Il reste à voir si le projet de LeBrun survivra aux problèmes auxquels d’autres villages de petites maisons ont été confrontés. Son projet, avec ses raccordements à l’électricité et aux égouts, s’attaque à des problèmes clés. Des recherches suggèrent que les projets de petites maisons sont prometteurs pour lutter contre le sans-abrisme s’ils peuvent soutenir une communauté forte, obtenir le soutien du public, obtenir un financement avec peu de restrictions et garantir un logement abordable pour les individus lorsqu’ils quittent leur petite maison.

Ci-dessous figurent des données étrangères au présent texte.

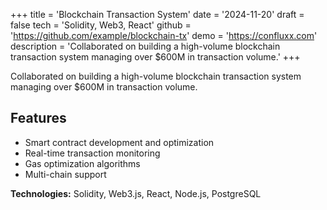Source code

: +++
title = 'Blockchain Transaction System'
date = '2024-11-20'
draft = false
tech = 'Solidity, Web3, React'
github = 'https://github.com/example/blockchain-tx'
demo = 'https://confluxx.com'
description = 'Collaborated on building a high-volume blockchain transaction system managing over $600M in transaction volume.'
+++

Collaborated on building a high-volume blockchain transaction system managing over $600M in transaction volume.

## Features

* Smart contract development and optimization
* Real-time transaction monitoring
* Gas optimization algorithms
* Multi-chain support

**Technologies:** Solidity, Web3.js, React, Node.js, PostgreSQL
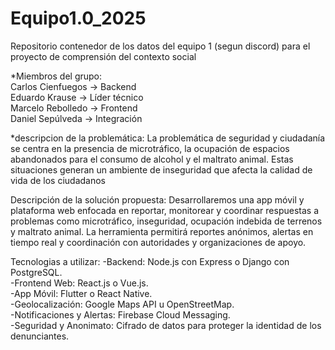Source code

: # Equipo1.0_2025
Repositorio contenedor de los datos del equipo 1 (segun discord) para el proyecto de comprensión del contexto social

*Miembros del grupo: <br>
Carlos Cienfuegos -> Backend <br>
Eduardo Krause -> Líder técnico <br>
Marcelo Rebolledo -> Frontend <br>
Daniel Sepúlveda -> Integración <br>

*descripcion de la problemática:
La problemática de seguridad y ciudadanía se centra en la presencia de microtráfico, la ocupación de espacios
abandonados para el consumo de alcohol y el maltrato animal. Estas situaciones generan un ambiente de inseguridad
que afecta la calidad de vida de los ciudadanos

Descripción de la solución propuesta:
Desarrollaremos una app móvil y plataforma web enfocada en reportar, monitorear y coordinar respuestas a problemas
como microtráfico, inseguridad, ocupación indebida de terrenos y maltrato animal. 
La herramienta permitirá reportes anónimos, alertas en tiempo real y coordinación con autoridades y organizaciones de apoyo.

Tecnologias a utilizar:
-Backend: Node.js con Express o Django con PostgreSQL.<br>
-Frontend Web: React.js o Vue.js.<br>
-App Móvil: Flutter o React Native.<br>
-Geolocalización: Google Maps API u OpenStreetMap.<br>
-Notificaciones y Alertas: Firebase Cloud Messaging.<br>
-Seguridad y Anonimato: Cifrado de datos para proteger la identidad de los denunciantes.<br>
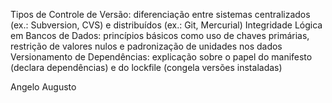 Tipos de Controle de Versão: diferenciação entre sistemas centralizados (ex.: Subversion, CVS) e distribuídos (ex.: Git, Mercurial)
Integridade Lógica em Bancos de Dados: princípios básicos como uso de chaves primárias, restrição de valores nulos e padronização de unidades nos dados
Versionamento de Dependências: explicação sobre o papel do manifesto (declara dependências) e do lockfile (congela versões instaladas)

Angelo Augusto
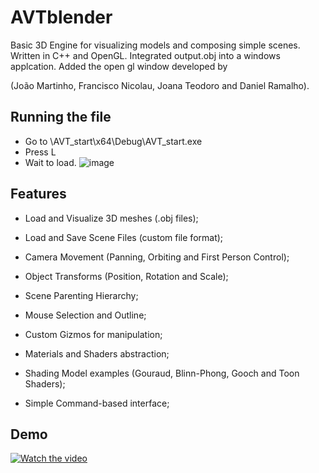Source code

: # AVTblender
Basic 3D Engine for visualizing models and composing simple scenes.
Written in C++ and OpenGL. Integrated output.obj into a windows applcation. Added the open gl window developed by

(João Martinho, Francisco Nicolau, Joana Teodoro and Daniel Ramalho).

## Running the file
- Go to \AVT_start\x64\Debug\AVT_start.exe
- Press L
- Wait to load.
![image](https://user-images.githubusercontent.com/31978917/198358026-c63686ea-7c52-47e8-a79c-b6ea2d3ccd7a.png)

## Features

* Load and Visualize 3D meshes (.obj files);
* Load and Save Scene Files (custom file format);

* Camera Movement (Panning, Orbiting and First Person Control);

* Object Transforms (Position, Rotation and Scale); 
* Scene Parenting Hierarchy;
* Mouse Selection and Outline;
* Custom Gizmos for manipulation;

* Materials and Shaders abstraction;
* Shading Model examples (Gouraud, Blinn-Phong, Gooch and Toon Shaders);

* Simple Command-based interface; 


## Demo
[![Watch the video](https://i.vimeocdn.com/video/1089074469_1040x584.jpg)](https://vimeo.com/526104895)
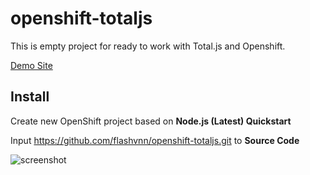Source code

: # openshift-totaljs
This is empty project for ready to work with Total.js and Openshift.

[Demo Site](http://totaljs-fxauto.rhcloud.com/)

## Install
Create new OpenShift project based on __Node.js (Latest) Quickstart__

Input https://github.com/flashvnn/openshift-totaljs.git to __Source Code__
 
![screenshot](https://raw.githubusercontent.com/flashvnn/openshift-totaljs/master/total-js.jpg)

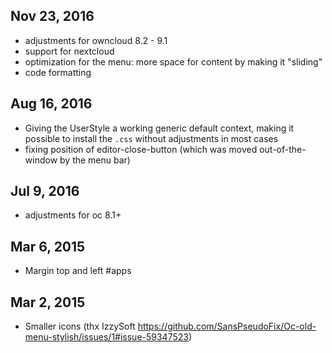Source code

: ## Nov 23, 2016
* adjustments for owncloud 8.2 - 9.1
* support for nextcloud
* optimization for the menu: more space for content by making it "sliding"
* code formatting

## Aug 16, 2016
* Giving the UserStyle a working generic default context, making it possible to install the `.css` without adjustments in most cases
* fixing position of editor-close-button (which was moved out-of-the-window by the menu bar)

## Jul 9, 2016
* adjustments for oc 8.1+

## Mar 6, 2015
* Margin top and left #apps

## Mar 2, 2015 
* Smaller icons (thx IzzySoft https://github.com/SansPseudoFix/Oc-old-menu-stylish/issues/1#issue-59347523)

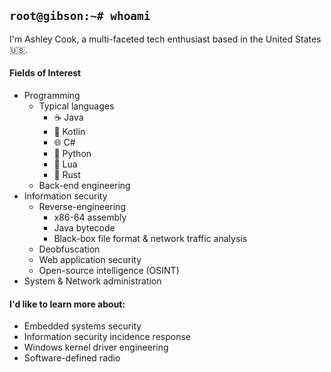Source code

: ## `root@gibson:~# whoami`
I'm Ashley Cook, a multi-faceted tech enthusiast based in the United States 🇺🇸.

#### Fields of Interest
- Programming
	- Typical languages
		- ☕ Java
		- 📖 Kotlin
		- 🌐 C#
		- 🐍 Python
		- 🌛 Lua
		- 🦀 Rust
	- Back-end engineering
- Information security
	- Reverse-engineering
		- x86-64 assembly
		- Java bytecode
		- Black-box file format & network traffic analysis
	- Deobfuscation
	- Web application security
	- Open-source intelligence (OSINT)
- System & Network administration

####  I'd like to learn more about:
- Embedded systems security
- Information security incidence response
- Windows kernel driver engineering
- Software-defined radio

<!--
**ashley-cook/ashley-cook** is a ✨ _special_ ✨ repository because its `README.md` (this file) appears on your GitHub profile.

Here are some ideas to get you started:

- 🔭 I’m currently working on ...
- 🌱 I’m currently learning ...
- 👯 I’m looking to collaborate on ...
- 🤔 I’m looking for help with ...
- 💬 Ask me about ...
- 📫 How to reach me: ...
- 😄 Pronouns: ...
- ⚡ Fun fact: ...
-->
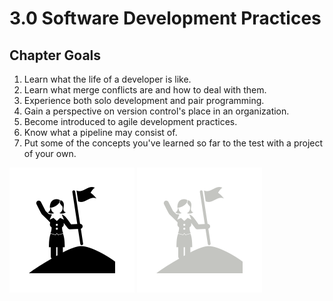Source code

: # 3.0 Software Development Practices

## Chapter Goals
 1. Learn what the life of a developer is like.
 2. Learn what merge conflicts are and how to deal with them.
 3. Experience both solo development and pair programming.
 4. Gain a perspective on version control's place in an organization.
 5. Become introduced to agile development practices.
 6. Know what a pipeline may consist of.
 7. Put some of the concepts you've learned so far to the test with a project of your own.


![](../img/goals_light.svg ':size=100x100 :class=light-mode-icon')
![](../img/goals_dark.svg ':size=100x100 :class=dark-mode-icon')
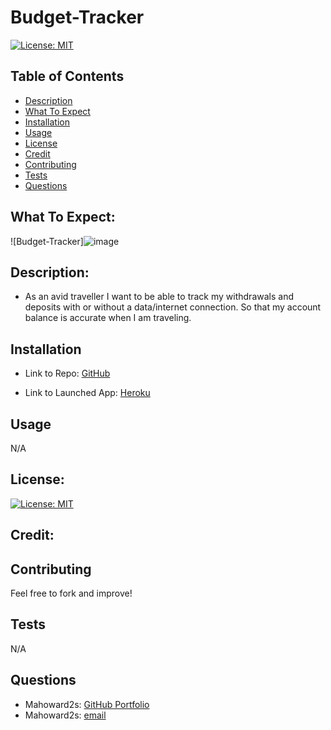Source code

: # Budget-Tracker
[![License: MIT](https://img.shields.io/badge/License-MIT-yellow.svg)](https://opensource.org/licenses/MIT)

## Table of Contents
- [Description](#description)
- [What To Expect](#what-to-expect)
- [Installation](#installation)
- [Usage](#usage)
- [License](#license)
- [Credit](#credit)
- [Contributing](#contributing)
- [Tests](#tests)
- [Questions](#questions)

## What To Expect:
![Budget-Tracker]![image](https://user-images.githubusercontent.com/70785957/112526163-a2f84d00-8d6f-11eb-8645-a72794e729e8.png)

## Description:
- As an avid traveller I want to be able to track my withdrawals and deposits with or without a data/internet connection.  So that my account balance is accurate when I am traveling.

## Installation
- Link to Repo:
[GitHub](https://github.com/mahoward2s/Budget-Tracker)


- Link to Launched App:
[Heroku]()

## Usage 
N/A

## License: 
[![License: MIT](https://img.shields.io/badge/License-MIT-yellow.svg)](https://opensource.org/licenses/MIT)

## Credit:


## Contributing
Feel free to fork and improve!

## Tests
N/A

## Questions
- Mahoward2s: [GitHub Portfolio](https://github.com/mahoward2s)
- Mahoward2s: [email](mahoward2s@gmail.com)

Mais où iront les gens lorsqu’ils quitteront les petites maisons de LeBrun ?
Les Fiducies de placement immobilier, (FPI) et d’autres propriétaires prédateurs, sont déterminés à extraire autant de revenus locatifs qu’ils peuvent du marché extrêmement non réglementé du Nouveau-Brunswick. Une seule FPI prévoit retirer 1 300 unités du marché du logement abordable pour les transformer en propriétés à revenu locatif élevé.
En même temps, nous entendons parler de hausses astronomiques de loyer presque chaque semaine, alors qu’il reste près de 6 000 ménages sur la liste d’attente des logements abordables.
Le principal problème auquel le Nouveau-Brunswick est confronté, comme l’ont souligné des universitaires, est la financiarisation du logement, et non un manque d’offre. Les gouvernements peuvent dépenser autant d’argent qu’ils le souhaitent dans le problème par le biais de programmes comme les suppléments au loyer, mais sans contrôle efficace des loyers, ces programmes fonctionnent comme un transfert de richesse aux propriétaires qui n’ont aucune raison de maintenir les loyers à un niveau bas.
Et comme l’a fait valoir la sociologue Kristi Allain de l’université St. Thomas, la solution populaire mais simpliste consistant à réduire la fameuse « double taxe » ne fonctionnera pas.
Les auteurs de cet article espèrent sincèrement que la compagnie 12 Neighbours pourra surmonter les obstacles auxquels des projets similaires ont été confrontés dans le passé, et que les locataires s’épanouiront avec la « dignité, la communauté et l’opportunité » promises.
Mais nous voulons mettre en garde les preneurs de décisions contre la conclusion erronée, selon laquelle nous pouvons sortir de la crise du logement en construisant de petites maisons.
Aditya Rao est un avocat des droits de la personne basé à Fredericton. Tobin LeBlanc Haley, Ph.D., est une chercheuse engagé dans la communauté et une professeure adjointe à l’Université du Nouveau-Brunswick à Saint Jean. Ils sont membres fondateurs de la Coalition pour les droits des locataires au N.-B.